Understanding the biological mediators involved in the complex inflammatory response of sepsis and acute lung injury offers the possibility of future investigations targeting treatment based on these mediators. This study investigated whether macrophage activator beta-glucan has a protective effect on acute lung injury in an experimental model of sepsis.. Experimental study in an experimental research center.. 30 rats randomized into three groups (sham, sepsis, and beta-glucan).. Cecal ligation and puncture were performed in the beta-glucan and sepsis groups.
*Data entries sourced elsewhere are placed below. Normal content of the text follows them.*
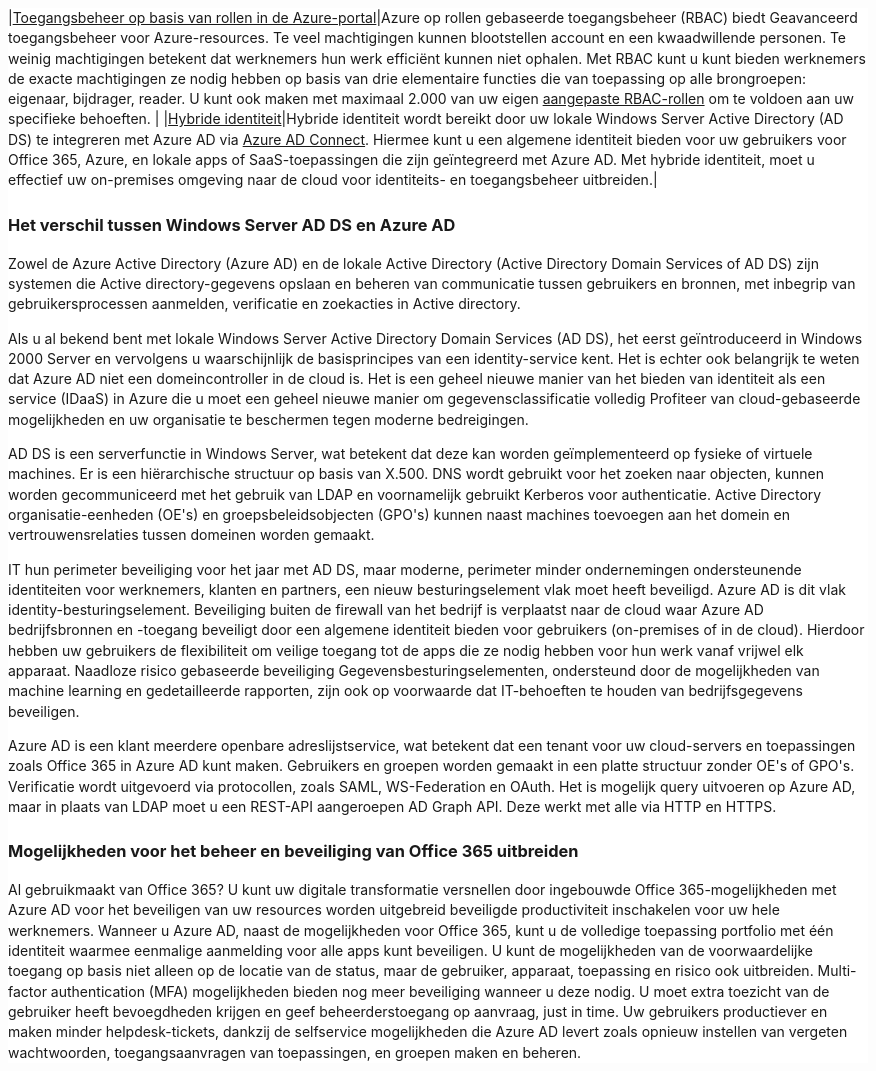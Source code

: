 |[Toegangsbeheer op basis van rollen in de Azure-portal](https://docs.microsoft.com/azure/role-based-access-control/overview)|Azure op rollen gebaseerde toegangsbeheer (RBAC) biedt Geavanceerd toegangsbeheer voor Azure-resources. Te veel machtigingen kunnen blootstellen account en een kwaadwillende personen. Te weinig machtigingen betekent dat werknemers hun werk efficiënt kunnen niet ophalen. Met RBAC kunt u kunt bieden werknemers de exacte machtigingen ze nodig hebben op basis van drie elementaire functies die van toepassing op alle brongroepen: eigenaar, bijdrager, reader. U kunt ook maken met maximaal 2.000 van uw eigen [aangepaste RBAC-rollen](https://docs.microsoft.com/azure/role-based-access-control/custom-roles) om te voldoen aan uw specifieke behoeften. |
|[Hybride identiteit](https://docs.microsoft.com/azure/active-directory/connect/active-directory-aadconnect)|Hybride identiteit wordt bereikt door uw lokale Windows Server Active Directory (AD DS) te integreren met Azure AD via [Azure AD Connect](https://docs.microsoft.com/azure/active-directory/connect/active-directory-aadconnect). Hiermee kunt u een algemene identiteit bieden voor uw gebruikers voor Office 365, Azure, en lokale apps of SaaS-toepassingen die zijn geïntegreerd met Azure AD. Met hybride identiteit, moet u effectief uw on-premises omgeving naar de cloud voor identiteits- en toegangsbeheer uitbreiden.|

### <a name="the-difference-between-windows-server-ad-ds-and-azure-ad"></a>Het verschil tussen Windows Server AD DS en Azure AD
Zowel de Azure Active Directory (Azure AD) en de lokale Active Directory (Active Directory Domain Services of AD DS) zijn systemen die Active directory-gegevens opslaan en beheren van communicatie tussen gebruikers en bronnen, met inbegrip van gebruikersprocessen aanmelden, verificatie en zoekacties in Active directory.

Als u al bekend bent met lokale Windows Server Active Directory Domain Services (AD DS), het eerst geïntroduceerd in Windows 2000 Server en vervolgens u waarschijnlijk de basisprincipes van een identity-service kent. Het is echter ook belangrijk te weten dat Azure AD niet een domeincontroller in de cloud is. Het is een geheel nieuwe manier van het bieden van identiteit als een service (IDaaS) in Azure die u moet een geheel nieuwe manier om gegevensclassificatie volledig Profiteer van cloud-gebaseerde mogelijkheden en uw organisatie te beschermen tegen moderne bedreigingen. 

AD DS is een serverfunctie in Windows Server, wat betekent dat deze kan worden geïmplementeerd op fysieke of virtuele machines. Er is een hiërarchische structuur op basis van X.500. DNS wordt gebruikt voor het zoeken naar objecten, kunnen worden gecommuniceerd met het gebruik van LDAP en voornamelijk gebruikt Kerberos voor authenticatie. Active Directory organisatie-eenheden (OE's) en groepsbeleidsobjecten (GPO's) kunnen naast machines toevoegen aan het domein en vertrouwensrelaties tussen domeinen worden gemaakt.

IT hun perimeter beveiliging voor het jaar met AD DS, maar moderne, perimeter minder ondernemingen ondersteunende identiteiten voor werknemers, klanten en partners, een nieuw besturingselement vlak moet heeft beveiligd. Azure AD is dit vlak identity-besturingselement. Beveiliging buiten de firewall van het bedrijf is verplaatst naar de cloud waar Azure AD bedrijfsbronnen en -toegang beveiligt door een algemene identiteit bieden voor gebruikers (on-premises of in de cloud). Hierdoor hebben uw gebruikers de flexibiliteit om veilige toegang tot de apps die ze nodig hebben voor hun werk vanaf vrijwel elk apparaat. Naadloze risico gebaseerde beveiliging Gegevensbesturingselementen, ondersteund door de mogelijkheden van machine learning en gedetailleerde rapporten, zijn ook op voorwaarde dat IT-behoeften te houden van bedrijfsgegevens beveiligen.

Azure AD is een klant meerdere openbare adreslijstservice, wat betekent dat een tenant voor uw cloud-servers en toepassingen zoals Office 365 in Azure AD kunt maken. Gebruikers en groepen worden gemaakt in een platte structuur zonder OE's of GPO's. Verificatie wordt uitgevoerd via protocollen, zoals SAML, WS-Federation en OAuth. Het is mogelijk query uitvoeren op Azure AD, maar in plaats van LDAP moet u een REST-API aangeroepen AD Graph API. Deze werkt met alle via HTTP en HTTPS.

### <a name="extend-office-365-management-and-security-capabilities"></a>Mogelijkheden voor het beheer en beveiliging van Office 365 uitbreiden
Al gebruikmaakt van Office 365? U kunt uw digitale transformatie versnellen door ingebouwde Office 365-mogelijkheden met Azure AD voor het beveiligen van uw resources worden uitgebreid beveiligde productiviteit inschakelen voor uw hele werknemers. Wanneer u Azure AD, naast de mogelijkheden voor Office 365, kunt u de volledige toepassing portfolio met één identiteit waarmee eenmalige aanmelding voor alle apps kunt beveiligen. U kunt de mogelijkheden van de voorwaardelijke toegang op basis niet alleen op de locatie van de status, maar de gebruiker, apparaat, toepassing en risico ook uitbreiden. Multi-factor authentication (MFA) mogelijkheden bieden nog meer beveiliging wanneer u deze nodig. U moet extra toezicht van de gebruiker heeft bevoegdheden krijgen en geef beheerderstoegang op aanvraag, just in time. Uw gebruikers productiever en maken minder helpdesk-tickets, dankzij de selfservice mogelijkheden die Azure AD levert zoals opnieuw instellen van vergeten wachtwoorden, toegangsaanvragen van toepassingen, en groepen maken en beheren.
The beta-glucan group was given a single intraperitoneal dose of beta-glucan (4 mg/kg) following cecal ligation.. Rats treated with beta-glucan had fewer circulating neutrophils, more blood monocytes, and higher serum interleukin 6 levels than septic animals. The percentages of neutrophils and lymphocytes from the bronchoalveolar lavage fluid and the myeloperoxidase activity measured in the lung tissue were lower in the beta-glucan group than in the sepsis group. Less alveolar hemorrhage and neutrophil infiltration were observed in lungs from animals in the beta-glucan group in the septic groups.. In this rat model of intra-abdominal sepsis beta-glucan treatment partially protected against secondary lung injury, decreased lung hemorrhages, and lung neutrophilia. These results suggest that beta-glucan protects against sepsis-associated lung damage.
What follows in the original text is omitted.